At this temperature,gases with higher boiling points are adsorbed,while those with very low boiling points remain in the gaseous phase.
$He$ (boiling point $\approx 4 \ K$) and $Ne$ (boiling point $\approx 27 \ K$) have boiling points much lower than $173 \ K$,so they are not adsorbed on the coconut charcoal.
Therefore,the mixture of $He$ and $Ne$ remains unadsorbed.

(D) Let $w_A$ be the mass of water $(H_2O)$ and $w_B$ be the mass of ethanol $(C_2H_5OH)$.
Given: $w_B = 69 \ g$,molar mass of ethanol $(m_B)$ = $46 \ g/mol$,molar mass of water $(m_A)$ = $18 \ g/mol$.
Mole fraction of ethanol $(X_B)$ = $0.6$.
Therefore,mole fraction of water $(X_A)$ = $1 - 0.6 = 0.4$.
The formula for mole fraction is $X_B = \frac{n_B}{n_A + n_B}$,where $n$ is the number of moles.

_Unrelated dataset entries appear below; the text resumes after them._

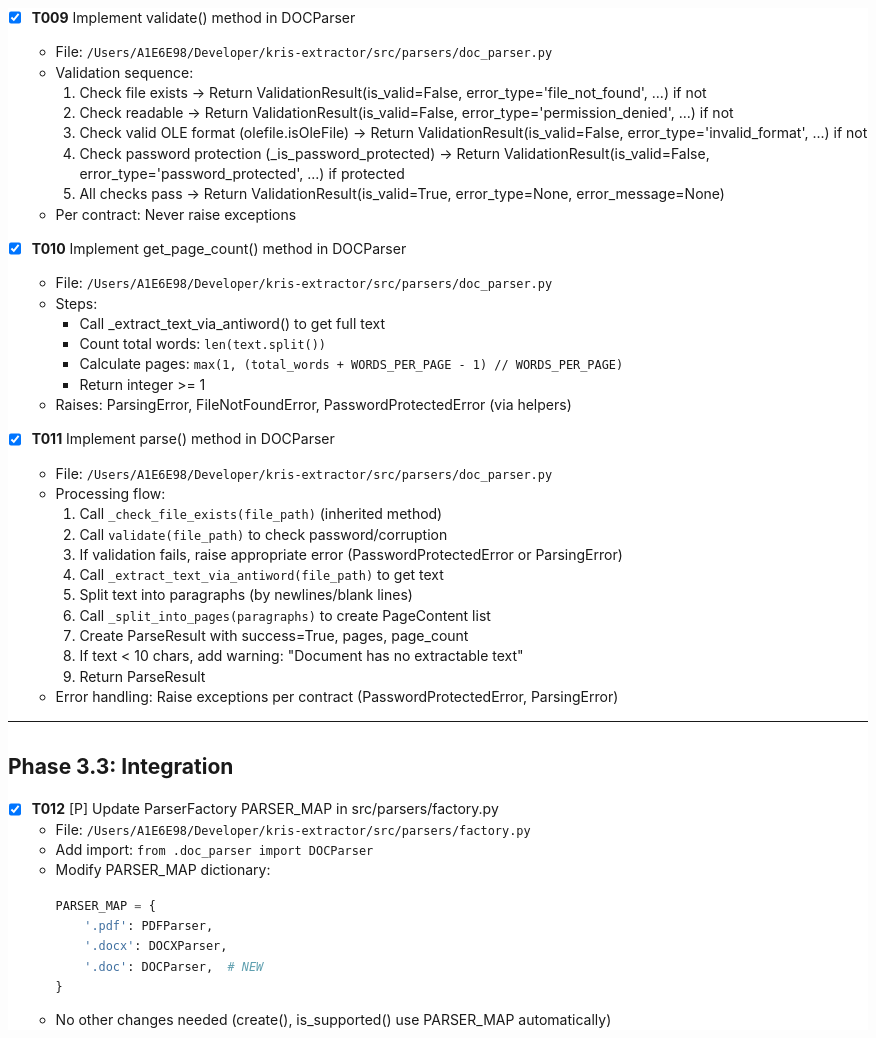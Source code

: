 - [X] **T009** Implement validate() method in DOCParser
  - File: `/Users/A1E6E98/Developer/kris-extractor/src/parsers/doc_parser.py`
  - Validation sequence:
    1. Check file exists → Return ValidationResult(is_valid=False, error_type='file_not_found', ...) if not
    2. Check readable → Return ValidationResult(is_valid=False, error_type='permission_denied', ...) if not
    3. Check valid OLE format (olefile.isOleFile) → Return ValidationResult(is_valid=False, error_type='invalid_format', ...) if not
    4. Check password protection (_is_password_protected) → Return ValidationResult(is_valid=False, error_type='password_protected', ...) if protected
    5. All checks pass → Return ValidationResult(is_valid=True, error_type=None, error_message=None)
  - Per contract: Never raise exceptions

- [X] **T010** Implement get_page_count() method in DOCParser
  - File: `/Users/A1E6E98/Developer/kris-extractor/src/parsers/doc_parser.py`
  - Steps:
    - Call _extract_text_via_antiword() to get full text
    - Count total words: `len(text.split())`
    - Calculate pages: `max(1, (total_words + WORDS_PER_PAGE - 1) // WORDS_PER_PAGE)`
    - Return integer >= 1
  - Raises: ParsingError, FileNotFoundError, PasswordProtectedError (via helpers)

- [X] **T011** Implement parse() method in DOCParser
  - File: `/Users/A1E6E98/Developer/kris-extractor/src/parsers/doc_parser.py`
  - Processing flow:
    1. Call `_check_file_exists(file_path)` (inherited method)
    2. Call `validate(file_path)` to check password/corruption
    3. If validation fails, raise appropriate error (PasswordProtectedError or ParsingError)
    4. Call `_extract_text_via_antiword(file_path)` to get text
    5. Split text into paragraphs (by newlines/blank lines)
    6. Call `_split_into_pages(paragraphs)` to create PageContent list
    7. Create ParseResult with success=True, pages, page_count
    8. If text < 10 chars, add warning: "Document has no extractable text"
    9. Return ParseResult
  - Error handling: Raise exceptions per contract (PasswordProtectedError, ParsingError)

---

## Phase 3.3: Integration

- [X] **T012** [P] Update ParserFactory PARSER_MAP in src/parsers/factory.py
  - File: `/Users/A1E6E98/Developer/kris-extractor/src/parsers/factory.py`
  - Add import: `from .doc_parser import DOCParser`
  - Modify PARSER_MAP dictionary:
    ```python
    PARSER_MAP = {
        '.pdf': PDFParser,
        '.docx': DOCXParser,
        '.doc': DOCParser,  # NEW
    }
    ```
  - No other changes needed (create(), is_supported() use PARSER_MAP automatically)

$n_B = \frac{69}{46} = 1.5 \ mol$.
$n_A = \frac{x}{18} \ mol$.
$0.6 = \frac{1.5}{\frac{x}{18} + 1.5}$.
$0.6 \times (\frac{x}{18} + 1.5) = 1.5$.
$\frac{0.6x}{18} + 0.9 = 1.5$.
$\frac{x}{30} = 0.6$.
$x = 0.6 \times 30 = 18 \ g$.

(C) lyophobic colloid is a solvent-hating colloid where the dispersed phase has little or no affinity for the dispersion medium.
$Gold \ sol$ is a classic example of a lyophobic sol because gold particles have very little affinity for the water dispersion medium,making them unstable and easily coagulated.